I am a lecturer in the School of Computer Science, and am a member of the School's Text Mining Research Group.
I have been working in the general area of natural language processing since 1979, which I came to through previous studies in language and linguistics. Until 2000, I was with the Department of Language Engineering (and its Centre for Computational Linguistics) at UMIST, when I transferred to UMIST's Department of Computation. In 2004, UMIST and the Victoria University of Manchester came together to form the University of Manchester, where I now work in the School of Computer Science.
For many years, I worked on machine translation (MT) aspects, specifically on MT software design, on sublanguage-based MT, and on computational dictionaries. Multilingual issues and sublanguage concerns also brought me to develop strong interests in computational terminology and the representation of special knowledge. From the mid-80s on, I became involved in various language engineering standardisation initiatives such as EAGLES and ISLE. These focussed particularly on issues of reusability of language resources such as text corpora and electronic dictionaries, and design for reuse. Recently, the reusability issue has been exercising researchers in the context of semantic web ontologies.
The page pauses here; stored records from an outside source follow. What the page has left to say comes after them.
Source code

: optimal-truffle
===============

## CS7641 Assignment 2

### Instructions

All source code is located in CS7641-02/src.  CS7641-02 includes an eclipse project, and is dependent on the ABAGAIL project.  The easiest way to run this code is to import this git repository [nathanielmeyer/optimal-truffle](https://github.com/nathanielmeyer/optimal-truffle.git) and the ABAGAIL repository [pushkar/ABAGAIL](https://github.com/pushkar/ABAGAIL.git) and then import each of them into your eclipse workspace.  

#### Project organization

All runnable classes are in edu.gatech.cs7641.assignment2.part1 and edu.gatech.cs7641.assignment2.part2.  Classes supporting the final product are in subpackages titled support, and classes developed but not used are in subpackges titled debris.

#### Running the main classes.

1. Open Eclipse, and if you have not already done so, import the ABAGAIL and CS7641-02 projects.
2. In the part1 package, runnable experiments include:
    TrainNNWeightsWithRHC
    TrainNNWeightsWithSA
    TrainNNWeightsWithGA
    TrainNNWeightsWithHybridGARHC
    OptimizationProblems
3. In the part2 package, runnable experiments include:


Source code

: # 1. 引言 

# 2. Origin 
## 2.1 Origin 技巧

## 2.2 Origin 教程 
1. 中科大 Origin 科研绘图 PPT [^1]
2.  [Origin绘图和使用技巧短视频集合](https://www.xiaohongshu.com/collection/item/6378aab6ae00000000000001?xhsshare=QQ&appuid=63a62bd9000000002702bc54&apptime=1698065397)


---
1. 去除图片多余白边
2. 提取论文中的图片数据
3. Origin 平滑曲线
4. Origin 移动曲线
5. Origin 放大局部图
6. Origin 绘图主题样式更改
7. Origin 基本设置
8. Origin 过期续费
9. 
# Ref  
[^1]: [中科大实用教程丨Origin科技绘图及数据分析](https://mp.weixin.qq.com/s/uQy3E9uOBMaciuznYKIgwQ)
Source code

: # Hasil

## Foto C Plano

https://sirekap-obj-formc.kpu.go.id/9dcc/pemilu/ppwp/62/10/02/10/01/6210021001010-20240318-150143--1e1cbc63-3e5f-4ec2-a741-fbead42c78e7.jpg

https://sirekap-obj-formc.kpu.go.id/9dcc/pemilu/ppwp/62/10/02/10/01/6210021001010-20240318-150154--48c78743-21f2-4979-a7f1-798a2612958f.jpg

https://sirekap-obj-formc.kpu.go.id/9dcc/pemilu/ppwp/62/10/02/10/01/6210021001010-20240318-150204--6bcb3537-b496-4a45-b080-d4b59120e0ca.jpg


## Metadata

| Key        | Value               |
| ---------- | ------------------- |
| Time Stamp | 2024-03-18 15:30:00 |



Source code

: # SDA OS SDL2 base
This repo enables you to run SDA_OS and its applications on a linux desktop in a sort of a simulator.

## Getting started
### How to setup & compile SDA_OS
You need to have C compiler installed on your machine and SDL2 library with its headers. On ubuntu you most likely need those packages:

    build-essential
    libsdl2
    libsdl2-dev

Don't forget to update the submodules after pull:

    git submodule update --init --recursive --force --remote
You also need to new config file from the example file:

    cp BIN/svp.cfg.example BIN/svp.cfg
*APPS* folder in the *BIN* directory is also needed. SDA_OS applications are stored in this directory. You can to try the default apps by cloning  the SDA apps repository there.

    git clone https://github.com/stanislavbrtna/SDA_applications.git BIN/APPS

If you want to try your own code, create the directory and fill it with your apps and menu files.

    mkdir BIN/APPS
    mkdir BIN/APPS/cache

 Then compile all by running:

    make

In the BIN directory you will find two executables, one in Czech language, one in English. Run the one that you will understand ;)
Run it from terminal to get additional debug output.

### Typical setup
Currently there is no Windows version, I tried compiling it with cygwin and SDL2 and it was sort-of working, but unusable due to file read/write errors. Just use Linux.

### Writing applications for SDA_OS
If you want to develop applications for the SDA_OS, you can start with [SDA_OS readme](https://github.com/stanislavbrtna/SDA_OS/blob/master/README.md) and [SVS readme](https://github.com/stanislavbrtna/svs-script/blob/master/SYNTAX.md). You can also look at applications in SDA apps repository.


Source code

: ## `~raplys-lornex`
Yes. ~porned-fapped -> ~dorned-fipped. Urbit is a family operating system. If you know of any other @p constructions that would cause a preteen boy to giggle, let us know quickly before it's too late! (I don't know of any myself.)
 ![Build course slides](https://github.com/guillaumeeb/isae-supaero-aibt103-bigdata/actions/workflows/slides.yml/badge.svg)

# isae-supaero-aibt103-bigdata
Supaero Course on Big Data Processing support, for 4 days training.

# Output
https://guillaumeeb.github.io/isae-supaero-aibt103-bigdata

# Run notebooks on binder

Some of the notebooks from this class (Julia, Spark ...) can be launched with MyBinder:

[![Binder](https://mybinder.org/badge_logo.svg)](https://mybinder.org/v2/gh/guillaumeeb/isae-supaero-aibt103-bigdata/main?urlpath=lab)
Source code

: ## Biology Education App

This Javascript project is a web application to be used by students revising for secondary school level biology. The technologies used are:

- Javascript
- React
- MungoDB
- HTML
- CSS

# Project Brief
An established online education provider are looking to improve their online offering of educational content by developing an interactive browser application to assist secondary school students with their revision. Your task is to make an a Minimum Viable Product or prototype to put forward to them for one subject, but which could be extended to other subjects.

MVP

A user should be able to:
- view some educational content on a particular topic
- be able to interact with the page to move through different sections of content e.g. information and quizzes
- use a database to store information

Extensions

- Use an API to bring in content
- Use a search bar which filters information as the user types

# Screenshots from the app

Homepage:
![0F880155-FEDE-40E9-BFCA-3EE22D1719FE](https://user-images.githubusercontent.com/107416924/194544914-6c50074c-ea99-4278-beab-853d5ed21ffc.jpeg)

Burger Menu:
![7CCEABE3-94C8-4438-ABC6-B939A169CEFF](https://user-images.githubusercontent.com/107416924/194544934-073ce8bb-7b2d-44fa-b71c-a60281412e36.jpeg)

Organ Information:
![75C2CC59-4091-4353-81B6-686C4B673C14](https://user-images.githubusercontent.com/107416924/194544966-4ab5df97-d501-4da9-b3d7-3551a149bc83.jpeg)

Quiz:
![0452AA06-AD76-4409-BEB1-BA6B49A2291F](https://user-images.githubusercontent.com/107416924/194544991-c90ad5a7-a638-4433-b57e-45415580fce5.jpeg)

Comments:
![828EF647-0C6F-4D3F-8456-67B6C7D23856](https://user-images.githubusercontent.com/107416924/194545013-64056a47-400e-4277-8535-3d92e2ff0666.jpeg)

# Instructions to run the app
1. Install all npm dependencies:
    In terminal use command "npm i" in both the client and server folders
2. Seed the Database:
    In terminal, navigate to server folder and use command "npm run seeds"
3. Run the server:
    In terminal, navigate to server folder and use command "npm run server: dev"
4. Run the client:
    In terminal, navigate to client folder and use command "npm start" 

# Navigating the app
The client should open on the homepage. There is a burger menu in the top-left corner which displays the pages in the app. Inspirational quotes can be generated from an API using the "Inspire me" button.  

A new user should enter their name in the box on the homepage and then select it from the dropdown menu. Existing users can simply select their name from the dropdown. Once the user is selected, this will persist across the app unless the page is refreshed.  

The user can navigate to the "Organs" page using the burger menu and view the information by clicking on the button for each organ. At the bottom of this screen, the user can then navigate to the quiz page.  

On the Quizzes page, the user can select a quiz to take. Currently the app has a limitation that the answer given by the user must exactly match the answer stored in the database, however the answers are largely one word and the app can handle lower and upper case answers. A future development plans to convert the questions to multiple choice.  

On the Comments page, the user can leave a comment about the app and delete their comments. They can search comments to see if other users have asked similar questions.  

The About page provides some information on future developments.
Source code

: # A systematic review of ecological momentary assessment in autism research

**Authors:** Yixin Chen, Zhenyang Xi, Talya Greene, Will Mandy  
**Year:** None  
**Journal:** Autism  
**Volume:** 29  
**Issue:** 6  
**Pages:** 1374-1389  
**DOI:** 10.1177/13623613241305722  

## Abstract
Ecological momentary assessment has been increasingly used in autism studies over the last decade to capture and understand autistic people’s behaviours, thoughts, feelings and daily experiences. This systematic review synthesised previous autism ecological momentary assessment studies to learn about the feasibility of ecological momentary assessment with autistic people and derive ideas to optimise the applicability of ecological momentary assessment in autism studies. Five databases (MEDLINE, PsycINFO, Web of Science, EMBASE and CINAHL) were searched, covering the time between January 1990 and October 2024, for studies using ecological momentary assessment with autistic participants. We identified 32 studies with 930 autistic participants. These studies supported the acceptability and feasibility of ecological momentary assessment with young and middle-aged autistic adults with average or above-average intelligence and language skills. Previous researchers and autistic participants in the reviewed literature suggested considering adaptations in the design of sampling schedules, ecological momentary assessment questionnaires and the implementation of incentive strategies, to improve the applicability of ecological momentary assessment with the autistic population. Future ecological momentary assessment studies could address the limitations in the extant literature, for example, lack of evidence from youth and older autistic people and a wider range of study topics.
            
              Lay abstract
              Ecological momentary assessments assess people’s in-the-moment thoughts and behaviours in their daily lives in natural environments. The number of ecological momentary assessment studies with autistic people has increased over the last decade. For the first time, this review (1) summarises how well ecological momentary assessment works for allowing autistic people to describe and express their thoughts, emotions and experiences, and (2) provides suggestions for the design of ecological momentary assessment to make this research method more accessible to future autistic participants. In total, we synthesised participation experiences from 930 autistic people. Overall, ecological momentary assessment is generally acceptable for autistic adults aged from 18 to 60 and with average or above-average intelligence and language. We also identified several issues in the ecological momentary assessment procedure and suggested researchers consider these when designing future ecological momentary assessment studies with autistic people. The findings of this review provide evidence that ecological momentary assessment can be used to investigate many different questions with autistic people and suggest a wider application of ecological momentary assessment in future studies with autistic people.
In the latter half of the 90s, I moved into the area of information extraction, working on ontology-driven information extraction. The CAFETIERE system, developed by my colleague Bill Black, has been the mainstay of this work.
In September 2004, the National Centre for Text Mining (NaCTeM) was established. This is the first publicly funded national centre for text mining in the world and reflects thus the depth and breadth of text mining expertise here in the university. It is hosted by the School of Computer Science. I am currently the Deputy Director of NaCTeM, which is located in the Manchester Interdisciplinary Biocentre.